── Records shown

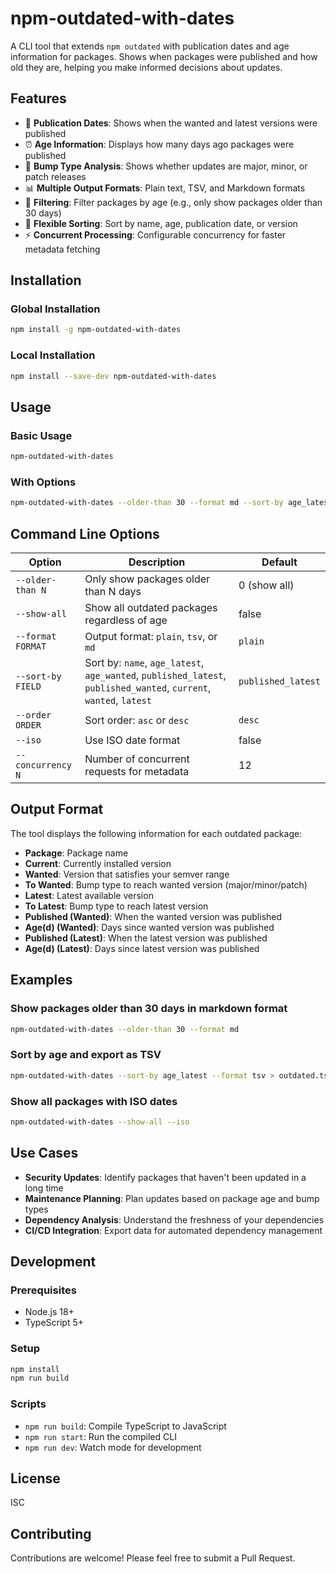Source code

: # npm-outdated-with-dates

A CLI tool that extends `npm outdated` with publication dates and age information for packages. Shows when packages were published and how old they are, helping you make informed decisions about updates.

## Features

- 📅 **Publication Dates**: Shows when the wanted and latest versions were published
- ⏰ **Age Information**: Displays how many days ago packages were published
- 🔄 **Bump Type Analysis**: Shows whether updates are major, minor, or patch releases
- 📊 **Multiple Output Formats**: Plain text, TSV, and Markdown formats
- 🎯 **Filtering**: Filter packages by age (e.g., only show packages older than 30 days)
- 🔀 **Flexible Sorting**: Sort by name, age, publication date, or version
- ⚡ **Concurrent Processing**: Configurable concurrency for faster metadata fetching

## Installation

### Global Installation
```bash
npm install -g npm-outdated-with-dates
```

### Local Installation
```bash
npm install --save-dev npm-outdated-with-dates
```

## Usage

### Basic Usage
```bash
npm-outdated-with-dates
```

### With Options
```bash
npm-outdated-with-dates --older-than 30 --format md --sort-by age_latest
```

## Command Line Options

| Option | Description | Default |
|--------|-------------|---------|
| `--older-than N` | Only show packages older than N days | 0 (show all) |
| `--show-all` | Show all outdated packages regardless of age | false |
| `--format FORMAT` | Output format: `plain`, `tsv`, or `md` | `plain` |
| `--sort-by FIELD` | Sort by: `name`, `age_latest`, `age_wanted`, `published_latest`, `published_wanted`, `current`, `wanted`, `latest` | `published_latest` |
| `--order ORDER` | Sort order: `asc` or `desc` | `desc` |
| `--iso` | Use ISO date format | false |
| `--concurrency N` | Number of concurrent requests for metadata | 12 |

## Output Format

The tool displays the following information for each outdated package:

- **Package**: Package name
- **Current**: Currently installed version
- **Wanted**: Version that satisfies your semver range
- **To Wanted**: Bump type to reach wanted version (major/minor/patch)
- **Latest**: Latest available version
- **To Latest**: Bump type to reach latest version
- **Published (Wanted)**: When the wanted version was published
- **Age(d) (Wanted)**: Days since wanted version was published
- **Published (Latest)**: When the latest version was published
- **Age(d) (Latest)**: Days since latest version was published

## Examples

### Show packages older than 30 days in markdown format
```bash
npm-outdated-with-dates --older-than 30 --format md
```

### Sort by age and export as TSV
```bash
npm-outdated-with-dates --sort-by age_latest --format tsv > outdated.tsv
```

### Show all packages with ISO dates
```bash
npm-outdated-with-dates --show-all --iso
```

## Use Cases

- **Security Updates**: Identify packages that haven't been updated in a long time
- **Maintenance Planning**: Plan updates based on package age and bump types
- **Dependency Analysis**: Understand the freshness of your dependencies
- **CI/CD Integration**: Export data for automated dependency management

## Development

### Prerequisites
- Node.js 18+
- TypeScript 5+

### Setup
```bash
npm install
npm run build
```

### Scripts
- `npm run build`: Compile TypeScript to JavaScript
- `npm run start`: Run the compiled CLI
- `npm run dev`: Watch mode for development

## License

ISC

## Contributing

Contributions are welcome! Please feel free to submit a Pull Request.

────
── Records shown

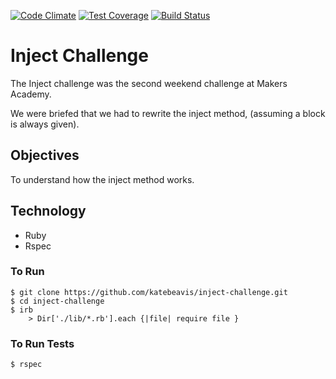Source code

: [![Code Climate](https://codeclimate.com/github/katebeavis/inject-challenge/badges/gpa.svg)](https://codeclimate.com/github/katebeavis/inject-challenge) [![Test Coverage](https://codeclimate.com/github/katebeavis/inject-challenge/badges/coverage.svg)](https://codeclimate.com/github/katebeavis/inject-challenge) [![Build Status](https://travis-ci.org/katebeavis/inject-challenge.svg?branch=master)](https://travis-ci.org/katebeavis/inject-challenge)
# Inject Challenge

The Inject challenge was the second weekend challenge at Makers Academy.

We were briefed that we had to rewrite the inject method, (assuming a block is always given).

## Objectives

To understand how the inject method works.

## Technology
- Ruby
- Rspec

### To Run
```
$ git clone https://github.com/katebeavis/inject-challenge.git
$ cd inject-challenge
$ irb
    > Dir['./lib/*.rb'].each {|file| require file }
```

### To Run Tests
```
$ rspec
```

────

- _What is needed_:
Your answer should be the exact lines above from the one with "- **Published (Wanted)**: When" through the one with "- **Security Updates**: Identify", both included, and nothing besides.

- _Finished exercise_:
- **Published (Wanted)**: When the wanted version was published
- **Age(d) (Wanted)**: Days since wanted version was published
- **Published (Latest)**: When the latest version was published
- **Age(d) (Latest)**: Days since latest version was published

## Examples

### Show packages older than 30 days in markdown format
```bash
npm-outdated-with-dates --older-than 30 --format md
```

### Sort by age and export as TSV
```bash
npm-outdated-with-dates --sort-by age_latest --format tsv > outdated.tsv
```

### Show all packages with ISO dates
```bash
npm-outdated-with-dates --show-all --iso
```

## Use Cases

- **Security Updates**: Identify packages that haven't been updated in a long time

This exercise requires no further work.